Strengths and limitations

The present meta-analysis has several main strengths. Firstly, the large number of participants ensured greater statistical power to detect sex differences than some previous individual studies. Secondly, using within-study comparisons to estimate sex-specific relationships between diabetes and cause-specific outcomes can minimize the role of extraneous, between-study factors. Thirdly, the study comprehensively evaluated the sex-specific associations for a range of important health outcomes: all-cause, all-cancer, CVD, and other cause-specific mortality. This has the potential to be more informative in aiding our understanding of the sex-specific burden of disease from diabetes. Fourthly, the detailed subgroup, sensitivity, and influence analyses ensure the robustness of the study findings.
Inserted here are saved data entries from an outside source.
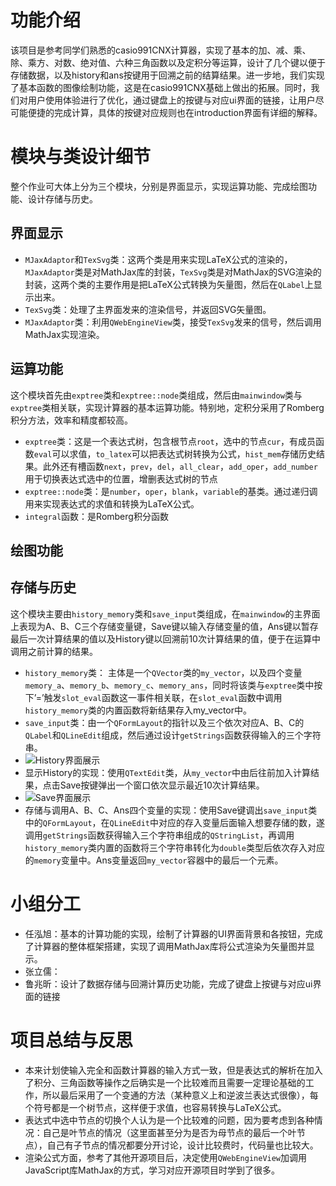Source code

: # 功能介绍

该项目是参考同学们熟悉的casio991CNX计算器，实现了基本的加、减、乘、除、乘方、对数、绝对值、六种三角函数以及定积分等运算，设计了几个键以便于存储数据，以及history和ans按键用于回溯之前的结算结果。进一步地，我们实现了基本函数的图像绘制功能，这是在casio991CNX基础上做出的拓展。同时，我们对用户使用体验进行了优化，通过键盘上的按键与对应ui界面的链接，让用户尽可能便捷的完成计算，具体的按键对应规则也在introduction界面有详细的解释。

# 模块与类设计细节
整个作业可大体上分为三个模块，分别是界面显示，实现运算功能、完成绘图功能、设计存储与历史。

## 界面显示
- `MJaxAdaptor`和`TexSvg`类：这两个类是用来实现LaTeX公式的渲染的，`MJaxAdaptor`类是对MathJax库的封装，`TexSvg`类是对MathJax的SVG渲染的封装，这两个类的主要作用是把LaTeX公式转换为矢量图，然后在`QLabel`上显示出来。
- `TexSvg`类：处理了主界面发来的渲染信号，并返回SVG矢量图。
- `MJaxAdaptor`类：利用`QWebEngineView`类，接受`TexSvg`发来的信号，然后调用MathJax实现渲染。

## 运算功能
这个模块首先由`exptree`类和`exptree::node`类组成，然后由`mainwindow`类与`exptree`类相关联，实现计算器的基本运算功能。特别地，定积分采用了Romberg积分方法，效率和精度都较高。

- `exptree`类：这是一个表达式树，包含根节点`root`，选中的节点`cur`，有成员函数`eval`可以求值，`to_latex`可以把表达式树转换为公式，`hist_mem`存储历史结果。此外还有槽函数`next`，`prev`，`del`，`all_clear`，`add_oper`，`add_number`用于切换表达式选中的位置，增删表达式树的节点
- `exptree::node`类：是`number`，`oper`，`blank`，`variable`的基类。通过递归调用来实现表达式的求值和转换为LaTeX公式。
- `integral`函数：是Romberg积分函数

## 绘图功能

## 存储与历史
这个模块主要由`history_memory`类和`save_input`类组成，在`mainwindow`的主界面上表现为A、B、C三个存储变量键，Save键以输入存储变量的值，Ans键以暂存最后一次计算结果的值以及History键以回溯前10次计算结果的值，便于在运算中调用之前计算的结果。

- `history_memory`类：
主体是一个`QVector`类的`my_vector`，以及四个变量`memory_a`、`memory_b`、`memory_c`、`memory_ans`，同时将该类与`exptree`类中按下’=’触发`slot_eval`函数这一事件相关联，在`slot_eval`函数中调用`history_memory`类的内置函数将新结果存入my_vector中。
- `save_input`类：由一个`QFormLayout`的指针以及三个依次对应A、B、C的`QLabel`和`QLineEdit`组成，然后通过设计`getStrings`函数获得输入的三个字符串。
- ![History界面展示](https://github.com/Flying-dragon-boxing/My991CNX/blob/main/pictures/History%E7%95%8C%E9%9D%A2%E5%B1%95%E7%A4%BA.png)
- 显示History的实现：使用`QTextEdit`类，从`my_vector`中由后往前加入计算结果，点击Save按键弹出一个窗口依次显示最近10次计算结果。
- ![Save界面展示](https://github.com/Flying-dragon-boxing/My991CNX/blob/main/pictures/Save界面展示.png)
- 存储与调用A、B、C、Ans四个变量的实现：使用Save键调出`save_input`类中的`QFormLayout`，在`QLineEdit`中对应的存入变量后面输入想要存储的数，遂调用`getStrings`函数获得输入三个字符串组成的`QStringList`，再调用`history_memory`类内置的函数将三个字符串转化为`double`类型后依次存入对应的`memory`变量中。Ans变量返回`my_vector`容器中的最后一个元素。

# 小组分工
- 任泓旭：基本的计算功能的实现，绘制了计算器的UI界面背景和各按钮，完成了计算器的整体框架搭建，实现了调用MathJax库将公式渲染为矢量图并显示。
- 张立儒：
- 鲁兆昕：设计了数据存储与回溯计算历史功能，完成了键盘上按键与对应ui界面的链接

# 项目总结与反思
* 本来计划使输入完全和函数计算器的输入方式一致，但是表达式的解析在加入了积分、三角函数等操作之后确实是一个比较难而且需要一定理论基础的工作，所以最后采用了一个变通的方法（某种意义上和逆波兰表达式很像），每个符号都是一个树节点，这样便于求值，也容易转换与LaTeX公式。* 表达式中选中节点的切换个人认为是一个比较难的问题，因为要考虑到各种情况：自己是叶节点的情况（这里面甚至分为是否为母节点的最后一个叶节点），自己有子节点的情况都要分开讨论，设计比较费时，代码量也比较大。
* 渲染公式方面，参考了其他开源项目后，决定使用`QWebEngineView`加调用JavaScript库MathJax的方式，学习对应开源项目时学到了很多。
There are also some specific limitations of this review that merit consideration. Firstly, there was some heterogeneity across studies for outcomes such as all-cause, CVD, and CHD mortality, but subgroup analyses and meta-regression analyses on study characteristics including age, geographical location, duration of follow-up, publish year, and method of diabetes ascertainment did not provide any evidence of a substantial effect of these differences on the results. Secondly, the present meta-analysis is based on prospective cohort studies, and the observational design is open to biases due to the residual confounding from incompletely measured factors and cannot elucidate causal relationship. Thirdly, the present meta-analysis did not include non-fatal events, which limited the ability to assess the presence of sex differences in risk for the incidence. Fourthly, differences in definition of diabetes, diabetes duration, duration of follow-up, and populations might have contributed to the sex differences in the association of diabetes with risk of death and CVD; although subgroup, meta-regression, and sensitivity analyses were conducted to explore the potential between-study heterogeneity, lack of individual participant data limited more in-depth sensitivity analyses than were reported here. Fifthly, our analysis cannot ascertain the underlying cause of the sex differences in the relationship between diabetes and the risk of CVD mortality. Finally, the potential publication bias was also a concern. Although we did not observe any apparent publication bias in our statistical tests, it was still difficult to completely rule this out.


Our study demonstrated that women with diabetes have a greater risk of all-cause mortality, particularly from CHD, compared with men with the same condition. An increased understanding and appreciation of sex differences in the relationship between diabetes and risk of all-cause and CHD mortality is required given the substantial global and regional burden of NCDs. Women with diabetes should be treated and managed throughout their life course with the view to reduce the burden of other diseases related to diabetes. In the future, in-depth sex-specific analyses from randomized trials and other studies using approaches like Mendelian randomization are needed to clarify the biological, behavioral, or social mechanisms involved.